Dachau didn’t just hold communists. Over time, it expanded to include denaturalized Jews, homosexuals, Jehovah’s Witnesses, Roma, and anyone who opposed Nazi policy. It became a national crucible of cruelty. It normalized the idea that “certain people do not deserve legal protections.”
That is the fire that Alligator Alcatraz is stoking today.
How is this being done? Through a cunning abuse of emergency powers.
Florida has been under a rolling immigration “state of emergency” since 2023, a legal status that allows the governor to bypass environmental protections, override public procurement processes, and redirect funds without oversight.
Sound familiar? It should. The Nazis used the 1933 Reichstag Fire Decree to grant themselves emergency powers in perpetuity. One crisis, one convenient boogeyman, and suddenly all democratic guardrails are removed.
Today, DeSantis is using Federal Emergency Management Agency funds intended for hurricane victims to build migrant cages. Tomorrow, it could be protesters. Journalists. Teachers. You.
This isn’t alarmism. It’s precedent.
Let’s talk about the location, because it matters.
Big Cypress is a remote and largely inaccessible swamp, home to endangered species, sacred Indigenous land, and—now—a prison surrounded by natural predators.
Human rights lawyers and journalists will find it hard to access. Escapes will be all but impossible. Oversight will be nonexistent. That’s by design.

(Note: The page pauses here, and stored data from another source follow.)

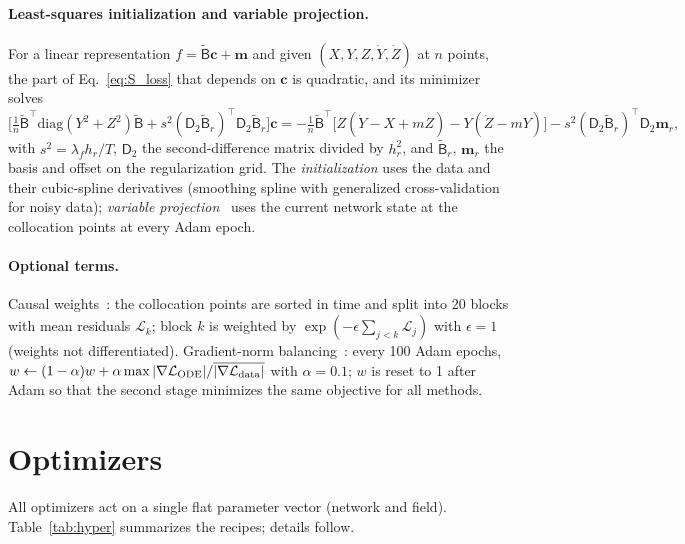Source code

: \documentclass[aps,pra,onecolumn,superscriptaddress,11pt,longbibliography,floatfix,nofootinbib]{revtex4-2}
\begin{document}
\paragraph{Least-squares initialization and variable projection.} For a linear representation
$f=\tilde{\mathsf B}\bm c+\bm m$ and given $(X,Y,Z,\dot Y,\dot Z)$ at $n$ points, the part of
Eq.~\eqref{eq:S_loss} that depends on $\bm c$ is quadratic, and its minimizer solves
\begin{equation}
  \Big[\tfrac1n\tilde{\mathsf B}^{\top}\mathrm{diag}(Y^2+Z^2)\tilde{\mathsf B}
       +s^2(\mathsf D_2\tilde{\mathsf B}_r)^{\top}\mathsf D_2\tilde{\mathsf B}_r\Big]\bm c
  = -\tfrac1n\tilde{\mathsf B}^{\top}\big[Z(\dot Y-X+mZ)-Y(\dot Z-mY)\big]
    -s^2(\mathsf D_2\tilde{\mathsf B}_r)^{\top}\mathsf D_2\bm m_r ,
\end{equation}
with $s^2=\lambda_fh_r/T$, $\mathsf D_2$ the second-difference matrix divided by $h_r^2$, and
$\tilde{\mathsf B}_r$, $\bm m_r$ the basis and offset on the regularization grid.
The \emph{initialization} uses the data and their cubic-spline derivatives (smoothing spline with
generalized cross-validation for noisy data); \emph{variable projection}~\cite{golub1973varpro} uses the
current network state at the collocation points at every Adam epoch.

\paragraph{Optional terms.} Causal weights~\cite{wang2022causality}: the collocation points are sorted
in time and split into 20 blocks with mean residuals $\mathcal L_k$; block $k$ is weighted by
$\exp(-\epsilon\sum_{j<k}\mathcal L_j)$ with $\epsilon=1$ (weights not differentiated). Gradient-norm
balancing~\cite{wang2021gradient}: every 100 Adam epochs,
$w\leftarrow(1-\alpha)w+\alpha\max|\nabla\mathcal L_{\rm ODE}|/\overline{|\nabla\mathcal L_{\rm data}|}$
with $\alpha=0.1$; $w$ is reset to 1 after Adam so that the second stage minimizes the same objective
for all methods.

\section{Optimizers}\label{sec:optimizers}

All optimizers act on a single flat parameter vector (network and field). Table~\ref{tab:hyper}
summarizes the recipes; details follow.
\end{document}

Dachau, too, was deliberately chosen for its isolation. As the memorial website explains:
The camp was constantly expanded and served as the prototype and model for all later concentration camps.
It became a template. A blueprint. And its very existence reshaped what the German public considered “normal.”
Alligator Alcatraz is the same. A testing ground. If it succeeds—not as a legal institution, but as a political spectacle—there will be more. One in Texas. One in Arizona. One in Arkansas. Maybe even one in your backyard.
The most dangerous thing about Alligator Alcatraz isn’t the alligators. It’s the message.
The message that some people are less than human. That caging them is acceptable. That they deserve no rights, no hearing, no compassion. Just mud and barbed wire.
That was the logic behind Dachau.
And it’s becoming the logic behind Trump’s America.
This facility is being built not to solve a problem, but to create one. To manufacture outrage. To train the public to see brown-skinned immigrants not as workers or families or survivors but as invaders. Intruders. Animals.
And that’s when the door opens for something far worse.
We cannot afford to wait. We cannot afford to be polite. The time for half-measures and technocratic rebuttals and “strongly worded letters” is over.
America stands at a crossroads. Down one road lies the fragile promise of democracy: messy, imperfect, but built on the belief in human dignity and the rule of law. Down the other lies the swamp—literal and figurative—where cruelty is policy, and fear is law.
Alligator Alcatraz isn’t just a prison. It’s a mirror. And it’s asking us: Who are we, really?
The answer, as always, is up to us.
We must engage:
Democracy doesn’t fall all at once. It decays from the inside. It erodes at the margins. It disappears not with a bang, but with a shrug.
The United States of America has reached a threshold. We can step back and reaffirm our commitment to human dignity, to due process, to liberty and justice for all.
Or we can cross into the swamp. And never come back.
Dachau was the beginning of something monstrous. Let Alligator Alcatraz be the end of something: the end of our innocence, the end of our complacency, and the start of a renewed resistance.
Because if we wait too long, we may wake up one day and discover we are no longer the land of the free, but only the home of the caged.